Ему было за шестьдесят, но ещё не одряхлело его жилистое закалённое тело, уверенны и точны были движения, лёгок шаг. Узкогрудый, но статный, со смуглым строгим лицом, твёрдым взглядом и чистейшей белизны бородой, он казался сошедшим с иконы святым, что и помыслить не может о чём-то плотском. Его умение убеждать и говорить складно и велемудро вызывало благоговейный трепет, и не находилось человека, кто бы мог заподозрить, что, радея за общее дело, Авраамий больше всего печётся о себе...

   — Одним святым Сергиевым духом держится Троица. Аще я умолчу о сём, то камение возопиёт, — закончил, тяжко вздохнув, келарь.

   — Сокрушаться и нам заедино с тобою, — посочувствовал Шуйский, сохраняя печаль на лице, но в голосе его уже не было и следа безысходности. — Излияся фиал горести на всякого из нас. Дорога нам Троица, воистину мила, но ей без Москвы не бысть. Воспрянет Москва — воссияет и Троица. Без вспоможения её не оставим. — Шуйский на мгновение замолк, выпрямляясь и стараясь обрести величественную осанку, словно сидел на троне. — Токмо... Токмо ныне о Москве пущая наша печаль.

   — Видит Бог, — оборотился к иконам келарь, — на Голгофу, аки и он, иду, у несчастной братии последнее имаю. Пущай на мне будет грех — отворю житницы.

   — По былой цене хлеб уступишь.

   — Льзя ли? Братию же по миру пущу! — воспротивился Палицын, с лица которого сразу сошла херувимская просветлённость, и оно напряглось и затвердело.

   — Сук под собой сечёшь, кесарь, — грозно вступился за келаря Гермоген и стукнул посохом об пол. — Жаден ты на своё, да вельми щедр на чужое.
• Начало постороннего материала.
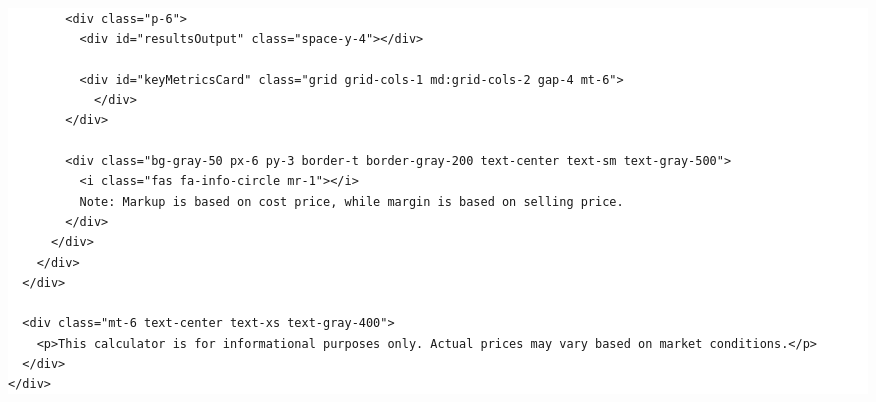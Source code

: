            <div class="p-6">
              <div id="resultsOutput" class="space-y-4"></div>

              <div id="keyMetricsCard" class="grid grid-cols-1 md:grid-cols-2 gap-4 mt-6">
                </div>
            </div>

            <div class="bg-gray-50 px-6 py-3 border-t border-gray-200 text-center text-sm text-gray-500">
              <i class="fas fa-info-circle mr-1"></i>
              Note: Markup is based on cost price, while margin is based on selling price.
            </div>
          </div>
        </div>
      </div>

      <div class="mt-6 text-center text-xs text-gray-400">
        <p>This calculator is for informational purposes only. Actual prices may vary based on market conditions.</p>
      </div>
    </div>
  </div>

  <script>
    // DOM Elements
    const productNameInput = document.getElementById('productName');
    const quantityInput = document.getElementById('quantity');
    const unitPriceBeforeTaxInput = document.getElementById('unitPriceBeforeTax');
    const gstPercentageInput = document.getElementById('gstPercentage');
    const salesPriceMrpInput = document.getElementById('salesPriceMrp');
    const discountPercentageInput = document.getElementById('discountPercentage');
    const shippingCostInput = document.getElementById('shippingCost');
    const operatingCostInput = document.getElementById('operatingCost');
    const showAdvancedCheckbox = document.getElementById('showAdvanced');
    const advancedOptionsDiv = document.getElementById('advancedOptions');
    const calculateButton = document.getElementById('calculateButton');
    const errorDisplayDiv = document.getElementById('error-display');
    const resultsContainer = document.getElementById('resultsContainer');
    const resultsOutputDiv = document.getElementById('resultsOutput');
    const keyMetricsCard = document.getElementById('keyMetricsCard');
    const productNameLabel = document.getElementById('productNameLabel');

    // Toggle advanced options
    showAdvancedCheckbox.addEventListener('change', function() {
      advancedOptionsDiv.classList.toggle('hidden', !this.checked);
    });

    // Helper function for formatting numbers
    const formatOutput = (num, type = 'currency', decimals = 2) => {
        if (type === 'percentage' && num === Infinity) return "Infinite %";
        if (type === 'qty' && num === Infinity) return "Cannot calculate"; // For break-even

        if (isNaN(num) || !isFinite(num)) {
            if (type === 'currency') return "$N/A";
            if (type === 'percentage') return "N/A %";
            if (type === 'qty') return "N/A";
            return "N/A";
        }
Себя подымаешь, а других опускаешь. Доброхотом всё одно не прослывёшь!

   — Не повелеваю, а молю, — беззащитно помаргивая глазками, пошёл на попятную смутившийся от такой злой отповеди царь, но тут же и примолвил твёрдо: — Воля ваша положить цену, а больше двух рублёв за четь никак не можно. — И, вспомнив яростную толпу, вдруг затопал: — Вы тоже погибели моей ждёте!

Глядя мимо царя, патриарх поднялся и стал креститься:

   — Буди, Господи, милость Твоя на нас, яко же уповахом на Тя!..

3


После обеденной трапезы великий государь хотел пройти в опочивальню, но внезапно явился брат — Дмитрий Иванович, тонкогласый, белолицый, с ухоженной бородкой, в прошитом золотой нитью блескучем кафтане и польских сапожках на высоком каблуке, не по возрасту и дородству вздорен и вертляв.

   — С чем пожаловал не к поре? — недовольно спросил брата уже полусонный Василий Иванович.

   — Побожусь, в изумление придёшь, — наливая в царскую чарку романеи, сказал единокровник.

   — Недосуг мне, не томи. Ныне все беды на мою голову.

   — О племянничке твоём речь, о князюшке Михаиле, — с настораживающей вкрадчивостью и едкостью, женоподобно кривляясь, пропел Дмитрий Иванович. — Нахваливал ты его: мол, удачлив, и резв, и умён, едина, мол, наша надежда. А сказывали мне, будто стакнулся он со свеями, к коим ты его послал, и порешили они тебя с престола скинуть. И ещё сказывали, рязанец Прокофий Ляпунов[18], прежний болотниковский-то потворщик, за раскаяние в думные дворяне тобой возведённый, уже принародно его в цари прочит: вот-де такому молодцу и царём быть!

   — Напраслина, — вяло махнул длинным рукавом царь. — Моей воле Скопин послушен, мне единому прямит.

   — А чего ж он в Новгороде-то засел с наёмным войском? Не измора ли нашего ждёт?

   — Про князя Михайлу мне всё ведомо, не таков он, чтоб мешкать. Скоро на Москве будет.

   — Вот и оно, что на Москве! Ой не оплошать бы с твоим любимцем-князюшкой! Уж я-то тебе ближе...

   — Не мнишь ли ты сам соперника в нём? — сверкнул лукавыми глазками царь.

Дмитрий Иванович по-бабьи передёрнул плечами и вспыхнул, словно и впрямь был уличён в нечистом помысле.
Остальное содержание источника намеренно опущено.